◆ Recorded data:
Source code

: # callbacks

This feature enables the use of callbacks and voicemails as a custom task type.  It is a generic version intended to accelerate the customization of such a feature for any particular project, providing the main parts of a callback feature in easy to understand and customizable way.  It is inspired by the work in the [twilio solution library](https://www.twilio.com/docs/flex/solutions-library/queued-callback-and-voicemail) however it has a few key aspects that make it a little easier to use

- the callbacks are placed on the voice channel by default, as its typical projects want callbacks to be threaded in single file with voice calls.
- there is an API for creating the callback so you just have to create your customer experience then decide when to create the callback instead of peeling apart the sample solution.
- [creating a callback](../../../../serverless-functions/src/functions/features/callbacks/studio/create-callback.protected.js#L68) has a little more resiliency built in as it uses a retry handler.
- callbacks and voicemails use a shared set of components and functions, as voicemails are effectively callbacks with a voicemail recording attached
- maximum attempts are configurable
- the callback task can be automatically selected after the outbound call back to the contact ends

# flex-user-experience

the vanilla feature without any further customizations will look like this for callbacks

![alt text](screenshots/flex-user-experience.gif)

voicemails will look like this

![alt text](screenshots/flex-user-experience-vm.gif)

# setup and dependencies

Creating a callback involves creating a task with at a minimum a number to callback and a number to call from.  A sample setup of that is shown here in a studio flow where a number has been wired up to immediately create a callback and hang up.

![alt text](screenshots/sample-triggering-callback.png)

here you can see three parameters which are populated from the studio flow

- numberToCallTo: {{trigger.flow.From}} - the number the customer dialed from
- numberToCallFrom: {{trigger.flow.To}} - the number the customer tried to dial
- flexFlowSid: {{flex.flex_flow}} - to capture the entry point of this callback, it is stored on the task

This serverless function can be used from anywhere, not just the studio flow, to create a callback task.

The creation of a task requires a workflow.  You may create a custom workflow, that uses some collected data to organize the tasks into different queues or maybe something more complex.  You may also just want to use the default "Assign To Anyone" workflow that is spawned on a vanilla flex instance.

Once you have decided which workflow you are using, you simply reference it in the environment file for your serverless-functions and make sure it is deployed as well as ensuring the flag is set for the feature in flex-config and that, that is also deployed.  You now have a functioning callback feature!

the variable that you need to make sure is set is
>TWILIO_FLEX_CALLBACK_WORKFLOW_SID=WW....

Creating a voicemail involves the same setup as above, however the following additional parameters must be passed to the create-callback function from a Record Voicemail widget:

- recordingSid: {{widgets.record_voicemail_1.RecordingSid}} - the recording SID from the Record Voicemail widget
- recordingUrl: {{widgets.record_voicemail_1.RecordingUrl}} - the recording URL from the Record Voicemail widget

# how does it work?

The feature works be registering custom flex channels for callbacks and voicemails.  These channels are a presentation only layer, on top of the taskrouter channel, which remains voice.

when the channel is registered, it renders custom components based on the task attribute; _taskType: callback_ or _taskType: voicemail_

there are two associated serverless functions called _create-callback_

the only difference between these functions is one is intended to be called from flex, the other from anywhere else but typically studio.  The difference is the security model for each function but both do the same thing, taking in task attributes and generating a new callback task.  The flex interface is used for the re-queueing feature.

◆ THE TASK: Print out each record above exactly, with nothing omitted.

◆ YOUR RESPONSE:
Source code

: # callbacks

This feature enables the use of callbacks and voicemails as a custom task type.  It is a generic version intended to accelerate the customization of such a feature for any particular project, providing the main parts of a callback feature in easy to understand and customizable way.  It is inspired by the work in the [twilio solution library](https://www.twilio.com/docs/flex/solutions-library/queued-callback-and-voicemail) however it has a few key aspects that make it a little easier to use

- the callbacks are placed on the voice channel by default, as its typical projects want callbacks to be threaded in single file with voice calls.
- there is an API for creating the callback so you just have to create your customer experience then decide when to create the callback instead of peeling apart the sample solution.
- [creating a callback](../../../../serverless-functions/src/functions/features/callbacks/studio/create-callback.protected.js#L68) has a little more resiliency built in as it uses a retry handler.
- callbacks and voicemails use a shared set of components and functions, as voicemails are effectively callbacks with a voicemail recording attached
- maximum attempts are configurable
- the callback task can be automatically selected after the outbound call back to the contact ends

# flex-user-experience

the vanilla feature without any further customizations will look like this for callbacks

![alt text](screenshots/flex-user-experience.gif)

voicemails will look like this

![alt text](screenshots/flex-user-experience-vm.gif)

# setup and dependencies

Creating a callback involves creating a task with at a minimum a number to callback and a number to call from.  A sample setup of that is shown here in a studio flow where a number has been wired up to immediately create a callback and hang up.

![alt text](screenshots/sample-triggering-callback.png)

here you can see three parameters which are populated from the studio flow

- numberToCallTo: {{trigger.flow.From}} - the number the customer dialed from
- numberToCallFrom: {{trigger.flow.To}} - the number the customer tried to dial
- flexFlowSid: {{flex.flex_flow}} - to capture the entry point of this callback, it is stored on the task

This serverless function can be used from anywhere, not just the studio flow, to create a callback task.

The creation of a task requires a workflow.  You may create a custom workflow, that uses some collected data to organize the tasks into different queues or maybe something more complex.  You may also just want to use the default "Assign To Anyone" workflow that is spawned on a vanilla flex instance.

Once you have decided which workflow you are using, you simply reference it in the environment file for your serverless-functions and make sure it is deployed as well as ensuring the flag is set for the feature in flex-config and that, that is also deployed.  You now have a functioning callback feature!

the variable that you need to make sure is set is
>TWILIO_FLEX_CALLBACK_WORKFLOW_SID=WW....

Creating a voicemail involves the same setup as above, however the following additional parameters must be passed to the create-callback function from a Record Voicemail widget:

- recordingSid: {{widgets.record_voicemail_1.RecordingSid}} - the recording SID from the Record Voicemail widget
- recordingUrl: {{widgets.record_voicemail_1.RecordingUrl}} - the recording URL from the Record Voicemail widget

# how does it work?

The feature works be registering custom flex channels for callbacks and voicemails.  These channels are a presentation only layer, on top of the taskrouter channel, which remains voice.

when the channel is registered, it renders custom components based on the task attribute; _taskType: callback_ or _taskType: voicemail_

there are two associated serverless functions called _create-callback_

the only difference between these functions is one is intended to be called from flex, the other from anywhere else but typically studio.  The difference is the security model for each function but both do the same thing, taking in task attributes and generating a new callback task.  The flex interface is used for the re-queueing feature.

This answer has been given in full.